Friday, December 7, 2007
Way Down Yonder - Part 2
Photo by Jennifer Zdon from NOLA.Com.
From Dennis in the comments to my first Way Down Yonder post:
Dennis said...
when I was a little kid in Jackson MS back in the 70s my grandmother would take us down by train to New Orleans every December. We would do our shopping at DH Holmes (I would get a new DH Holmes blue blazer each year, plus other stuff) and then it was off to Galatoires. An odd Christmas tradition.
So today was a cold Puget Sound day but I was thinking how it didn't feel like Christmas and that got me thinking about New Orleans and DH Holmes and Galatoires.
And then I find out that you were there today.

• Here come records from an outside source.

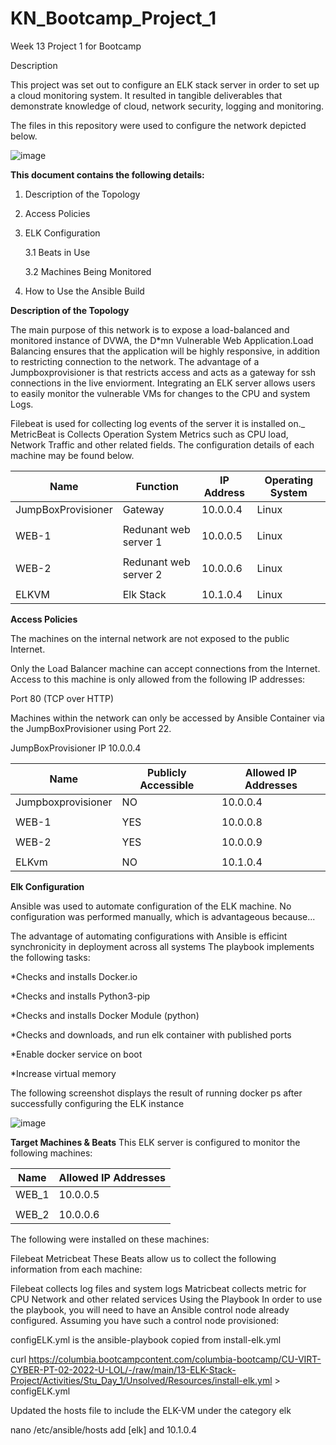 # KN_Bootcamp_Project_1

Week 13 Project 1 for Bootcamp

Description

This project was set out to configure an ELK stack server in order to set up a cloud monitoring system. It resulted in tangible deliverables that demonstrate knowledge of cloud, network security, logging and monitoring. 

The files in this repository were used to configure the network depicted below.

![image](https://user-images.githubusercontent.com/72707835/170837555-d3f0f683-4b6c-4dfb-9eec-6ca123393aed.png)

**This document contains the following details:**

1. Description of the Topology

2. Access Policies

3. ELK Configuration

	3.1 Beats in Use

	3.2 Machines Being Monitored

4. How to Use the Ansible Build


**Description of the Topology**

The main purpose of this network is to expose a load-balanced and monitored instance of DVWA, the D*mn Vulnerable Web Application.Load Balancing ensures that the application will be highly responsive, in addition to restricting connection to the network. The advantage of a Jumpboxprovisioner is that restricts access and acts as a gateway for ssh connections in the live enviorment.
Integrating an ELK server allows users to easily monitor the vulnerable VMs for changes to the CPU and system Logs.

Filebeat is used for collecting log events of the server it is installed on._
MetricBeat is Collects Operation System Metrics such as CPU load, Network Traffic and other related fields.
The configuration details of each machine may be found below.




|Name		     |Function		        |IP Address	|Operating System|
|--------------------|--------------------------|---------------|----------------|
|JumpBoxProvisioner  |Gateway		        |10.0.0.4	|Linux           |
|                    |                          |               |                |
|WEB-1		     |Redunant web server 1	|10.0.0.5	|Linux           |
|                    |                          |               |                |
|WEB-2		     |Redunant web server 2	|10.0.0.6	|Linux           |
|                    |                          |               |                |
|ELKVM               |Elk Stack	                |10.1.0.4	|Linux           |

****Access Policies****

The machines on the internal network are not exposed to the public Internet.

Only the Load Balancer machine can accept connections from the Internet. Access to this machine is only allowed from the following IP addresses:

Port 80 (TCP over HTTP)

Machines within the network can only be accessed by Ansible Container via the JumpBoxProvisioner using Port 22.

JumpBoxProvisioner IP 10.0.0.4

|Name	            |Publicly Accessible| Allowed IP Addresses
|-------------------|-------------------|---------------------------
|Jumpboxprovisioner |     NO	        |   10.0.0.4
|                   |                   |
|WEB-1	            |     YES           |   10.0.0.8
|                   |                   |
|WEB-2	            |     YES	        |   10.0.0.9
|	            |                   |
|ELKvm	            |     NO	        |   10.1.0.4


****Elk Configuration****

Ansible was used to automate configuration of the ELK machine. No configuration was performed manually, which is advantageous because...

The advantage of automating configurations with Ansible is efficint synchronicity in deployment across all systems
The playbook implements the following tasks:

*Checks and installs Docker.io

*Checks and installs Python3-pip

*Checks and installs Docker Module (python)

*Checks and downloads, and run elk container with published ports

*Enable docker service on boot

*Increase virtual memory

The following screenshot displays the result of running docker ps after successfully configuring the ELK instance

![image](https://user-images.githubusercontent.com/72707835/170845238-9569838a-cd72-44d2-824f-e6616d801fa5.png)

****Target Machines & Beats****
This ELK server is configured to monitor the following machines:

|Name	|Allowed IP Addresses|
|-------|---------------------|
|WEB_1	|10.0.0.5
|       |
|WEB_2	|10.0.0.6


The following were installed  on these machines:

Filebeat
Metricbeat
These Beats allow us to collect the following information from each machine:

Filebeat collects log files and system logs
Matricbeat collects metric for CPU Network and other related services
Using the Playbook
In order to use the playbook, you will need to have an Ansible control node already configured. Assuming you have such a control node provisioned:

configELK.yml is the ansible-playbook copied from install-elk.yml

curl https://columbia.bootcampcontent.com/columbia-bootcamp/CU-VIRT-CYBER-PT-02-2022-U-LOL/-/raw/main/13-ELK-Stack-Project/Activities/Stu_Day_1/Unsolved/Resources/install-elk.yml > configELK.yml

Updated the hosts file to include the ELK-VM under the category elk

nano /etc/ansible/hosts add [elk] and 10.1.0.4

Mimi when we do the second OCICBW... gathering in New Orleans we are going to have to do a trip to Galatoires.
All right, Dennis, you made me cry. That's how soppy sentimental I am about New Orleans. When I read the comment I recalled the glory days of Canal Street, when it was an elegant shopping street. Yes, folks came by train and by car to shop there with the locals. As Ormonde said in the comments, they even came by taxi from Thibodaux! The men wore suits and ties, and the ladies and children dressed in their best, which included hats and gloves for the ladies.
And just picturing how adorable Dennis must have looked in his little blue blazer is enough to make an old lady cry. There he is, a proper and well-behaved child, dining with his grandmother in the wonderful Galatoire's. The restaurant is associated with a number of traditions and is quite as rigid in upholding them as the Anglican reasserters with their "Faith Handed Down".
And then I find out that you were there today. It's karma, Dennis.
Galatoire's is still alive and well. We ate there a couple of years ago. The old D. H. Holmes building is now a Royal Sonesta Hotel. The facade is intact, including the clock under which many would meet their friends and relatives to go shopping. The word was, "Meet me under the clock at Holmes." A life-sized statue of Ignatius J. Reilly now stands under the clock. I have quite a story about the clock, but I'll leave that for another post.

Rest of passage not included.